[Plain-text document sources]
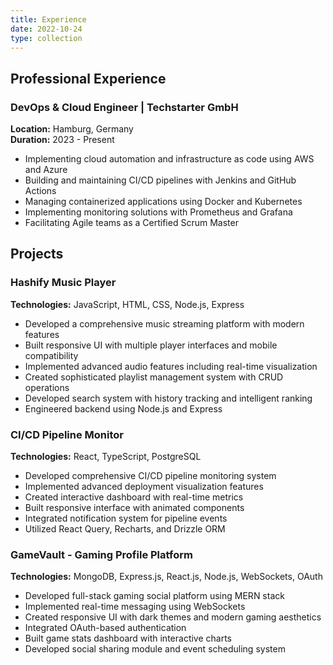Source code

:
 ```yaml
---
title: Experience
date: 2022-10-24
type: collection
---
```


## Professional Experience

### DevOps & Cloud Engineer | Techstarter GmbH
**Location:** Hamburg, Germany  
**Duration:** 2023 - Present

- Implementing cloud automation and infrastructure as code using AWS and Azure
- Building and maintaining CI/CD pipelines with Jenkins and GitHub Actions
- Managing containerized applications using Docker and Kubernetes
- Implementing monitoring solutions with Prometheus and Grafana
- Facilitating Agile teams as a Certified Scrum Master

## Projects

### Hashify Music Player
**Technologies:** JavaScript, HTML, CSS, Node.js, Express

- Developed a comprehensive music streaming platform with modern features
- Built responsive UI with multiple player interfaces and mobile compatibility
- Implemented advanced audio features including real-time visualization
- Created sophisticated playlist management system with CRUD operations
- Developed search system with history tracking and intelligent ranking
- Engineered backend using Node.js and Express

### CI/CD Pipeline Monitor
**Technologies:** React, TypeScript, PostgreSQL

- Developed comprehensive CI/CD pipeline monitoring system
- Implemented advanced deployment visualization features
- Created interactive dashboard with real-time metrics
- Built responsive interface with animated components
- Integrated notification system for pipeline events
- Utilized React Query, Recharts, and Drizzle ORM

### GameVault - Gaming Profile Platform
**Technologies:** MongoDB, Express.js, React.js, Node.js, WebSockets, OAuth

- Developed full-stack gaming social platform using MERN stack
- Implemented real-time messaging using WebSockets
- Created responsive UI with dark themes and modern gaming aesthetics
- Integrated OAuth-based authentication
- Built game stats dashboard with interactive charts
- Developed social sharing module and event scheduling system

PROBLEM TO WORK ON >> Retype the records above word for word, from their first line through the line containing "- Developed full-stack", and leave out every picture.

ANSWER SECTION >>
Source code

:
 ```yaml
---
title: Experience
date: 2022-10-24
type: collection
---
```


## Professional Experience

### DevOps & Cloud Engineer | Techstarter GmbH
**Location:** Hamburg, Germany  
**Duration:** 2023 - Present

- Implementing cloud automation and infrastructure as code using AWS and Azure
- Building and maintaining CI/CD pipelines with Jenkins and GitHub Actions
- Managing containerized applications using Docker and Kubernetes
- Implementing monitoring solutions with Prometheus and Grafana
- Facilitating Agile teams as a Certified Scrum Master

## Projects

### Hashify Music Player
**Technologies:** JavaScript, HTML, CSS, Node.js, Express

- Developed a comprehensive music streaming platform with modern features
- Built responsive UI with multiple player interfaces and mobile compatibility
- Implemented advanced audio features including real-time visualization
- Created sophisticated playlist management system with CRUD operations
- Developed search system with history tracking and intelligent ranking
- Engineered backend using Node.js and Express

### CI/CD Pipeline Monitor
**Technologies:** React, TypeScript, PostgreSQL

- Developed comprehensive CI/CD pipeline monitoring system
- Implemented advanced deployment visualization features
- Created interactive dashboard with real-time metrics
- Built responsive interface with animated components
- Integrated notification system for pipeline events
- Utilized React Query, Recharts, and Drizzle ORM

### GameVault - Gaming Profile Platform
**Technologies:** MongoDB, Express.js, React.js, Node.js, WebSockets, OAuth

- Developed full-stack gaming social platform using MERN stack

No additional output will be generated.